En tiempos de medios de información que viralizan anécdotas de manera casi instantánea, resulta casi imposible mantener una farsa como la de Arnaud du Tilh, el famoso Martín Pierre Guerre, un campesino francés que en 1539 se casó con Bertrande de Rols, tuvo con ella un hijo pero en 1548 desapareció al ser acusado de robo. En 1556 un hombre con sus mismos rasgos, estatura y corpulencia llegó a su pueblo y la esposa lo recibió con gran alegría. Pero un tío del verdadero Martín averiguó que su sobrino se había enrolado en el ejército y había perdido una pierna en la batalla de San Quintín, en Flandes. Se lo dijo a la esposa y la pobre mujer, quien había ganado un mejor marido, se vio obligada a denunciarlo.
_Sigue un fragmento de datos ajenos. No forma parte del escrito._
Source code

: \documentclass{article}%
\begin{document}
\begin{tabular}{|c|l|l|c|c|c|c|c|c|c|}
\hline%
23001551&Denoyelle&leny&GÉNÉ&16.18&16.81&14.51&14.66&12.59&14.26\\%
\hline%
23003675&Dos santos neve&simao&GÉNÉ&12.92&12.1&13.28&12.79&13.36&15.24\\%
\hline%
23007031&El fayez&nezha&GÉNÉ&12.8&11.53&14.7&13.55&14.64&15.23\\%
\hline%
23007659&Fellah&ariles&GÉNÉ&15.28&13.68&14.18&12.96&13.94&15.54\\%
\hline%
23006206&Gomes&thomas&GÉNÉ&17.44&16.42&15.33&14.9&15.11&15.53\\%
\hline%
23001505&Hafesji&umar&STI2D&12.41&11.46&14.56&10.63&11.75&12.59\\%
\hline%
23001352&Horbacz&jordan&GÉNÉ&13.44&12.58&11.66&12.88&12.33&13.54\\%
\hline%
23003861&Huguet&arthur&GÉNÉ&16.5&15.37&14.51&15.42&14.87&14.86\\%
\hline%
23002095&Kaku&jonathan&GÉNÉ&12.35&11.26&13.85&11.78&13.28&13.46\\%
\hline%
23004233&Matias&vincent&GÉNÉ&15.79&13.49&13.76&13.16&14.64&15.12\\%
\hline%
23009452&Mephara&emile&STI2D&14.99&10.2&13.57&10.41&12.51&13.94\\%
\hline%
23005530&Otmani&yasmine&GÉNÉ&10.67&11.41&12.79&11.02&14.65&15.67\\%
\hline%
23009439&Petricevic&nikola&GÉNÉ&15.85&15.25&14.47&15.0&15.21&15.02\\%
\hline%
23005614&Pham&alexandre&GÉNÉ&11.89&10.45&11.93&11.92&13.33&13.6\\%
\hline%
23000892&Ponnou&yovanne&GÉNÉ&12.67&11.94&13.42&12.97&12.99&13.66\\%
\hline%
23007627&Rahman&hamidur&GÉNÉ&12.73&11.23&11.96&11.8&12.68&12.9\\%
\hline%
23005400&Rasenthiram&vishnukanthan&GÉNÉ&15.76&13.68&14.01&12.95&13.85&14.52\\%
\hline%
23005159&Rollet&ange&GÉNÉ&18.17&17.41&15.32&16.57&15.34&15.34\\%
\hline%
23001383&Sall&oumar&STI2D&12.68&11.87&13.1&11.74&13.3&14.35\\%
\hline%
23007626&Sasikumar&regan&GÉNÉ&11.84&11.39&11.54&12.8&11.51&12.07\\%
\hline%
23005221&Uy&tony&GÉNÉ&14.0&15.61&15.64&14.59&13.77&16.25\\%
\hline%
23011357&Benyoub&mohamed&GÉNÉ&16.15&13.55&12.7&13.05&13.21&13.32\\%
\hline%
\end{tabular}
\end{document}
El impostor fue juzgado y condenado a la horca. Esta historia se convirtió en una novela de Alejandro Dumas: Martin Guerre. Su historia se llevó a la pantalla con Gérard Depardieu y Nathalie Baye en una primera versión titulada “El regreso de Martín Guerre” y, años después, se hizo otra versión con los estadounidenses Jodie Foster y Richard Gere: Sommersby. Conclusión: entre el impostor y el farsante no hay mucha diferencia. ¿O no lo cree así, estimado hipócrita lector?